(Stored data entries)
=-=-=
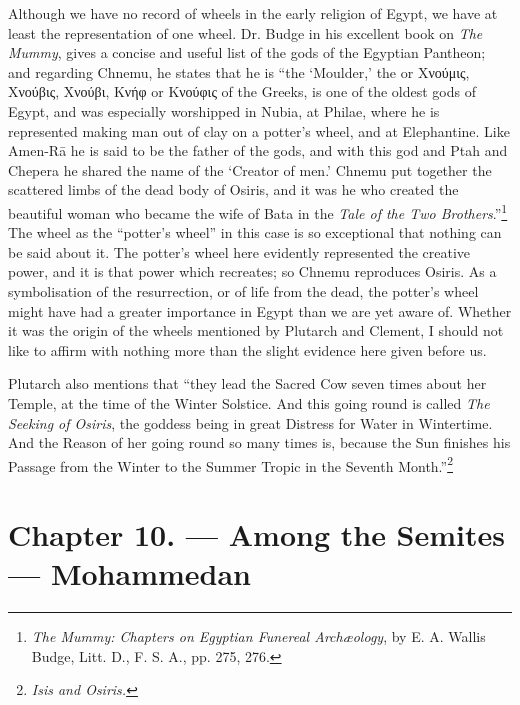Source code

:\documentclass[a4paper, 11pt, oneside, polutonikogreek, english]{article}
\begin{document}
Although we have no record of wheels in the early religion of Egypt, we have at least the representation of one wheel. Dr. Budge in his excellent book on \emph{The Mummy}, gives a concise and useful list of the gods of the Egyptian Pantheon; and regarding Chnemu, he states that he is ``the `Moulder,' the or Χνούμις, Χνούβις, Χνούβι, Κνήφ or Κνούφις of the Greeks, is one of the oldest gods of Egypt, and was especially worshipped in Nubia, at Philae, where he is represented making man out of clay on a potter's wheel, and at Elephantine. Like Amen-Rā he is said to be the father of the gods, and with this god and Ptah and Chepera he shared the name of the `Creator of men.' Chnemu put together the scattered limbs of the dead body of Osiris, and it was he who created the beautiful woman who became the wife of Bata in the \emph{Tale of the Two Brothers}.''\footnote{\emph{The Mummy: Chapters on Egyptian Funereal Archæology}, by E. A. Wallis Budge, Litt. D., F. S. A., pp. 275, 276.} The wheel as the ``potter's wheel'' in this case is so exceptional that nothing can be said about it. The potter's wheel here evidently represented the creative power, and it is that power which recreates; so Chnemu reproduces Osiris. As a symbolisation of the resurrection, or of life from the dead, the potter's wheel might have had a greater importance in Egypt than we are yet aware of. Whether it was the origin of the wheels mentioned by Plutarch and Clement, I should not like to affirm with nothing more than the slight evidence here given before us.

Plutarch also mentions that ``they lead the Sacred Cow seven times about her Temple, at the time of the Winter Solstice. And this going round is called \emph{The Seeking of Osiris}, the goddess being in great Distress for Water in Wintertime. And the Reason of her going round so many times is, because the Sun finishes his Passage from the Winter to the Summer Tropic in the Seventh Month.''\footnote{\emph{Isis and Osiris.}}
\clearpage
\section{Chapter 10. --- Among the Semites --- Mohammedan}
\end{document}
=-=-=
Can you restate all the records above word for word while dropping the pictures?

Source code

:\documentclass[a4paper, 11pt, oneside, polutonikogreek, english]{article}
\begin{document}
Although we have no record of wheels in the early religion of Egypt, we have at least the representation of one wheel. Dr. Budge in his excellent book on \emph{The Mummy}, gives a concise and useful list of the gods of the Egyptian Pantheon; and regarding Chnemu, he states that he is ``the `Moulder,' the or Χνούμις, Χνούβις, Χνούβι, Κνήφ or Κνούφις of the Greeks, is one of the oldest gods of Egypt, and was especially worshipped in Nubia, at Philae, where he is represented making man out of clay on a potter's wheel, and at Elephantine. Like Amen-Rā he is said to be the father of the gods, and with this god and Ptah and Chepera he shared the name of the `Creator of men.' Chnemu put together the scattered limbs of the dead body of Osiris, and it was he who created the beautiful woman who became the wife of Bata in the \emph{Tale of the Two Brothers}.''\footnote{\emph{The Mummy: Chapters on Egyptian Funereal Archæology}, by E. A. Wallis Budge, Litt. D., F. S. A., pp. 275, 276.} The wheel as the ``potter's wheel'' in this case is so exceptional that nothing can be said about it. The potter's wheel here evidently represented the creative power, and it is that power which recreates; so Chnemu reproduces Osiris. As a symbolisation of the resurrection, or of life from the dead, the potter's wheel might have had a greater importance in Egypt than we are yet aware of. Whether it was the origin of the wheels mentioned by Plutarch and Clement, I should not like to affirm with nothing more than the slight evidence here given before us.

Plutarch also mentions that ``they lead the Sacred Cow seven times about her Temple, at the time of the Winter Solstice. And this going round is called \emph{The Seeking of Osiris}, the goddess being in great Distress for Water in Wintertime. And the Reason of her going round so many times is, because the Sun finishes his Passage from the Winter to the Summer Tropic in the Seventh Month.''\footnote{\emph{Isis and Osiris.}}
\clearpage
\section{Chapter 10. --- Among the Semites --- Mohammedan}
\end{document}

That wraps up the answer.